# [Assignment]
Your answer must hold only the lines below from the line containing "<strong>中東およびア" through the line containing "<strong>(UK) +44-20-8133-9198</strong>", each reproduced exactly.

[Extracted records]
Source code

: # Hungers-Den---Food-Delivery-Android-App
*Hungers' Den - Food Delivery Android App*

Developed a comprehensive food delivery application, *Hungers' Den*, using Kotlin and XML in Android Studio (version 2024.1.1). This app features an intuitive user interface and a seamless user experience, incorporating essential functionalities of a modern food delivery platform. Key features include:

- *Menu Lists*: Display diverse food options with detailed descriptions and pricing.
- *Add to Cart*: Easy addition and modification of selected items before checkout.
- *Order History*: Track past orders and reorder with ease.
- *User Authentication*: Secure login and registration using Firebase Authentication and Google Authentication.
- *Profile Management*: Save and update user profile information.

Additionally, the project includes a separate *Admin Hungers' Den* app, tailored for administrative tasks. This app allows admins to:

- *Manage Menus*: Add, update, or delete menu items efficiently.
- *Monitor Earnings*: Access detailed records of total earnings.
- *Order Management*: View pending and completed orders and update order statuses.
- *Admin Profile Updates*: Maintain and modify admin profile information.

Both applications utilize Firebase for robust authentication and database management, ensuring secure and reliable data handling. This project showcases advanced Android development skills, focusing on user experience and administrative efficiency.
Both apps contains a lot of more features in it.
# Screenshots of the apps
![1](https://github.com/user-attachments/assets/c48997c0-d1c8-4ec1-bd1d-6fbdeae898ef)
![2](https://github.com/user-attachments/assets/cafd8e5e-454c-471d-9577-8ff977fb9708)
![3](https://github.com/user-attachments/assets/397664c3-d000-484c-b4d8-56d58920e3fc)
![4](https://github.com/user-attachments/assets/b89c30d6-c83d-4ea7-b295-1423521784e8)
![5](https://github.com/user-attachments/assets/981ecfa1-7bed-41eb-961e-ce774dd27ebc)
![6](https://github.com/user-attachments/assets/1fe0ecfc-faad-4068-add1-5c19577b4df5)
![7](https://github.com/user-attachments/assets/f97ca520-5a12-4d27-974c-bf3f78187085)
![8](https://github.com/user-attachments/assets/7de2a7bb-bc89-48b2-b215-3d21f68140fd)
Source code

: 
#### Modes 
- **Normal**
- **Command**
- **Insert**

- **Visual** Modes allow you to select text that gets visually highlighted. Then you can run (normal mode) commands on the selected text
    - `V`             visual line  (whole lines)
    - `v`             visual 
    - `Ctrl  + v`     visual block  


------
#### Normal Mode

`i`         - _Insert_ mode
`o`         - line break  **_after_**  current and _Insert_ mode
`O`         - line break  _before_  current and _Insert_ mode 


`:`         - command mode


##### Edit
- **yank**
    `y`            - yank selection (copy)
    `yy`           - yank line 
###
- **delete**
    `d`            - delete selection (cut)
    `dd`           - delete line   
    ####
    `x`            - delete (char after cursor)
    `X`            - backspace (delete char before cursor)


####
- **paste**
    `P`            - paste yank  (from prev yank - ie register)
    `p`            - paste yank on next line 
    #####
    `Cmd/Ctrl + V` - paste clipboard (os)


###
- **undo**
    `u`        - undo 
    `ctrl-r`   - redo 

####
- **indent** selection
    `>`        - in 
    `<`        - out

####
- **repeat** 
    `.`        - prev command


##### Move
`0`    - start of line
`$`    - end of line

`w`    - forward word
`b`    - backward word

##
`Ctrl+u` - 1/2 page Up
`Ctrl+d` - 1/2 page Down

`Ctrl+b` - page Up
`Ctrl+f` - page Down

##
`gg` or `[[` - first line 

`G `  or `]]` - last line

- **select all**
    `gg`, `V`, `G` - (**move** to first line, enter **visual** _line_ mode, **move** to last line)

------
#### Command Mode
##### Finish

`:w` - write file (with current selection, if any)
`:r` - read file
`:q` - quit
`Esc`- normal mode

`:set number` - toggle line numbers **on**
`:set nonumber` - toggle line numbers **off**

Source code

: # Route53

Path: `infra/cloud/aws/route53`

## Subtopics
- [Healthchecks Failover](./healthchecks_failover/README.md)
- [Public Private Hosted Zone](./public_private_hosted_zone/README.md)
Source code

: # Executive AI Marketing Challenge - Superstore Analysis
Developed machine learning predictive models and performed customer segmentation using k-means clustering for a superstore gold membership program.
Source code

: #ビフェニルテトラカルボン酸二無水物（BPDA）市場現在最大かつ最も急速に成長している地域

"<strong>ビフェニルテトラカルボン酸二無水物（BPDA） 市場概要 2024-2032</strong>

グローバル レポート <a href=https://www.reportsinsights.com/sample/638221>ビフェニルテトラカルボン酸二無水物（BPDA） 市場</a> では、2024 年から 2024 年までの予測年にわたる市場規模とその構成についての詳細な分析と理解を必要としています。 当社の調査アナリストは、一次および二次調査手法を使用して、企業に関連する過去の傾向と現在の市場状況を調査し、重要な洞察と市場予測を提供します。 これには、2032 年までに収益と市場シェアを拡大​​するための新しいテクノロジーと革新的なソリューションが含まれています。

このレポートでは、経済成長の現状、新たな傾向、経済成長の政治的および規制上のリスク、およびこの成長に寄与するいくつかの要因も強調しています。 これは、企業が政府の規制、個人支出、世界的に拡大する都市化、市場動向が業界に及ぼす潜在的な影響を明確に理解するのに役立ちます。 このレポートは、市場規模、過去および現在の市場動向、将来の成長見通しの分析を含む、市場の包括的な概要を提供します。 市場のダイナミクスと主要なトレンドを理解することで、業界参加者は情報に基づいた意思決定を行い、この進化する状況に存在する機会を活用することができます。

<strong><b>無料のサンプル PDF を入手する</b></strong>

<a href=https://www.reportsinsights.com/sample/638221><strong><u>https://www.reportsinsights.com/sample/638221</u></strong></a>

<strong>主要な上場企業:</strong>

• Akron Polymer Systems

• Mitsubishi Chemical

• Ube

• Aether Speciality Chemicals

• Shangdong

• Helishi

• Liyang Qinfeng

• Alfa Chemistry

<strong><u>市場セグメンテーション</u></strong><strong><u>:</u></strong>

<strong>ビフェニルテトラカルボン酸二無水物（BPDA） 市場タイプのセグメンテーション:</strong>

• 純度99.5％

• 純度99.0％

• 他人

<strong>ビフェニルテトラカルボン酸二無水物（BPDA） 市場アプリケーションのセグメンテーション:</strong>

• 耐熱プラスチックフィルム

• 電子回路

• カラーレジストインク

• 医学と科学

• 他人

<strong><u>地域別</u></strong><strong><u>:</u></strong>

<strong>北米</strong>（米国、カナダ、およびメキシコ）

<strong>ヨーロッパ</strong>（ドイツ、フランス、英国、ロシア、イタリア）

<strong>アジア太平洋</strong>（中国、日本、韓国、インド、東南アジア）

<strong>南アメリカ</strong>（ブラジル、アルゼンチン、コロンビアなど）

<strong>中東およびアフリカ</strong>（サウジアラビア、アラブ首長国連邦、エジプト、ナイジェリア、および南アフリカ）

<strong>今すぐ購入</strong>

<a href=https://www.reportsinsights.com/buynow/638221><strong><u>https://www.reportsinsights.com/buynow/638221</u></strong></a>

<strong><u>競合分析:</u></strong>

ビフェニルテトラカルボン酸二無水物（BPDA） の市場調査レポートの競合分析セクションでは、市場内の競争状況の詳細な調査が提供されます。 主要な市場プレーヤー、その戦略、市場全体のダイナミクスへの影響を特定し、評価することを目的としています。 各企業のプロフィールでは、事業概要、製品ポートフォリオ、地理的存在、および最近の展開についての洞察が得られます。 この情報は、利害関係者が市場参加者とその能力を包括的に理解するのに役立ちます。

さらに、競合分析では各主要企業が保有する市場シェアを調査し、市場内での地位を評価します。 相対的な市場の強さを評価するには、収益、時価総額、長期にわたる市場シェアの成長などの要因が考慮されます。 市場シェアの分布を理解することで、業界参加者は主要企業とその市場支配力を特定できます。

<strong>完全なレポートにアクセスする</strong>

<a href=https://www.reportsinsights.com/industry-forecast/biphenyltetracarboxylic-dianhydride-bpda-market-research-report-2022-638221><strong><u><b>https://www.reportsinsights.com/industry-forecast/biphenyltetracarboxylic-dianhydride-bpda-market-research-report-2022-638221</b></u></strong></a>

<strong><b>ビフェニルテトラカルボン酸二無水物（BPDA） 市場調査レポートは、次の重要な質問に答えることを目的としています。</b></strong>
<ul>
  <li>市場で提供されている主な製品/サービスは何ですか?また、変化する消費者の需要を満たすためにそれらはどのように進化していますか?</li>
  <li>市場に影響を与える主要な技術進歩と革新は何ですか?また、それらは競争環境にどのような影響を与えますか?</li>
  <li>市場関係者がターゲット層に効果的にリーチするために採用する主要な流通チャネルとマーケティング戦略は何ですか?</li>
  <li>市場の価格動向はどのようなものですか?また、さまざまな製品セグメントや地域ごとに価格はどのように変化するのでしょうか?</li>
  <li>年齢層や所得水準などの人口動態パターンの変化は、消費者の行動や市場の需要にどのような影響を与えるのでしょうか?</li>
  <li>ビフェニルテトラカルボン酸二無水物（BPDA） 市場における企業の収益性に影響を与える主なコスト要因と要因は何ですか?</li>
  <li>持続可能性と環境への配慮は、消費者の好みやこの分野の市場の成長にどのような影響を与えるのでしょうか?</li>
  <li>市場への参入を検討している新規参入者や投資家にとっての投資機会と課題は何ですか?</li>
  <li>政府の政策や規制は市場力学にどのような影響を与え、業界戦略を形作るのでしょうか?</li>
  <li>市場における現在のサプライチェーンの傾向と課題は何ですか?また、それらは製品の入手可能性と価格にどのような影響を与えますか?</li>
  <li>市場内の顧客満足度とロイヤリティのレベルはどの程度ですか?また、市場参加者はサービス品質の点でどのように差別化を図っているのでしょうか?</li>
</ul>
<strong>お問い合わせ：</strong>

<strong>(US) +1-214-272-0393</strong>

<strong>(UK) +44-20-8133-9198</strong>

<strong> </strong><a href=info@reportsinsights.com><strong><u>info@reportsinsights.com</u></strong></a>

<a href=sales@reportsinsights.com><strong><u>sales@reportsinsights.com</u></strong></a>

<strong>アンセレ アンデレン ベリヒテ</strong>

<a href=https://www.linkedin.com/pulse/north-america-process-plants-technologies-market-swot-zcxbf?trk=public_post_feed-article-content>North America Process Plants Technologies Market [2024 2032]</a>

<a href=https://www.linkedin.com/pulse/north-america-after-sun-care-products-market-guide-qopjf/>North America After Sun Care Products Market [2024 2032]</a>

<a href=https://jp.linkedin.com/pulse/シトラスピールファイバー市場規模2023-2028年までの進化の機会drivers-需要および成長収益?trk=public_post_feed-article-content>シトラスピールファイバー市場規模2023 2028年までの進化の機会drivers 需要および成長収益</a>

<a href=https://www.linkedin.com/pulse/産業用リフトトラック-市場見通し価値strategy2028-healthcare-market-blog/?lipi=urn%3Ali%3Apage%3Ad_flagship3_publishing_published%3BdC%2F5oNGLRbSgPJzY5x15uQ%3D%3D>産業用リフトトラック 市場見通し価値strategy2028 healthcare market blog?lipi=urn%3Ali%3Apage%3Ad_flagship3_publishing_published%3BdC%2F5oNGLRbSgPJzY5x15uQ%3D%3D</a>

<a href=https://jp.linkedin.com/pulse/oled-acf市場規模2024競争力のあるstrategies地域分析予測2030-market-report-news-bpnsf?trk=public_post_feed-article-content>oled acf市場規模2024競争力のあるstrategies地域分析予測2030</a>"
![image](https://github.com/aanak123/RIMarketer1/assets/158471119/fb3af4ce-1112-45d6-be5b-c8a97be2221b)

# [Your response]
<strong>中東およびアフリカ</strong>（サウジアラビア、アラブ首長国連邦、エジプト、ナイジェリア、および南アフリカ）

<strong>今すぐ購入</strong>

<a href=https://www.reportsinsights.com/buynow/638221><strong><u>https://www.reportsinsights.com/buynow/638221</u></strong></a>

<strong><u>競合分析:</u></strong>

ビフェニルテトラカルボン酸二無水物（BPDA） の市場調査レポートの競合分析セクションでは、市場内の競争状況の詳細な調査が提供されます。 主要な市場プレーヤー、その戦略、市場全体のダイナミクスへの影響を特定し、評価することを目的としています。 各企業のプロフィールでは、事業概要、製品ポートフォリオ、地理的存在、および最近の展開についての洞察が得られます。 この情報は、利害関係者が市場参加者とその能力を包括的に理解するのに役立ちます。

さらに、競合分析では各主要企業が保有する市場シェアを調査し、市場内での地位を評価します。 相対的な市場の強さを評価するには、収益、時価総額、長期にわたる市場シェアの成長などの要因が考慮されます。 市場シェアの分布を理解することで、業界参加者は主要企業とその市場支配力を特定できます。

<strong>完全なレポートにアクセスする</strong>

<a href=https://www.reportsinsights.com/industry-forecast/biphenyltetracarboxylic-dianhydride-bpda-market-research-report-2022-638221><strong><u><b>https://www.reportsinsights.com/industry-forecast/biphenyltetracarboxylic-dianhydride-bpda-market-research-report-2022-638221</b></u></strong></a>

<strong><b>ビフェニルテトラカルボン酸二無水物（BPDA） 市場調査レポートは、次の重要な質問に答えることを目的としています。</b></strong>
<ul>
  <li>市場で提供されている主な製品/サービスは何ですか?また、変化する消費者の需要を満たすためにそれらはどのように進化していますか?</li>
  <li>市場に影響を与える主要な技術進歩と革新は何ですか?また、それらは競争環境にどのような影響を与えますか?</li>
  <li>市場関係者がターゲット層に効果的にリーチするために採用する主要な流通チャネルとマーケティング戦略は何ですか?</li>
  <li>市場の価格動向はどのようなものですか?また、さまざまな製品セグメントや地域ごとに価格はどのように変化するのでしょうか?</li>
  <li>年齢層や所得水準などの人口動態パターンの変化は、消費者の行動や市場の需要にどのような影響を与えるのでしょうか?</li>
  <li>ビフェニルテトラカルボン酸二無水物（BPDA） 市場における企業の収益性に影響を与える主なコスト要因と要因は何ですか?</li>
  <li>持続可能性と環境への配慮は、消費者の好みやこの分野の市場の成長にどのような影響を与えるのでしょうか?</li>
  <li>市場への参入を検討している新規参入者や投資家にとっての投資機会と課題は何ですか?</li>
  <li>政府の政策や規制は市場力学にどのような影響を与え、業界戦略を形作るのでしょうか?</li>
  <li>市場における現在のサプライチェーンの傾向と課題は何ですか?また、それらは製品の入手可能性と価格にどのような影響を与えますか?</li>
  <li>市場内の顧客満足度とロイヤリティのレベルはどの程度ですか?また、市場参加者はサービス品質の点でどのように差別化を図っているのでしょうか?</li>
</ul>
<strong>お問い合わせ：</strong>

<strong>(US) +1-214-272-0393</strong>

<strong>(UK) +44-20-8133-9198</strong>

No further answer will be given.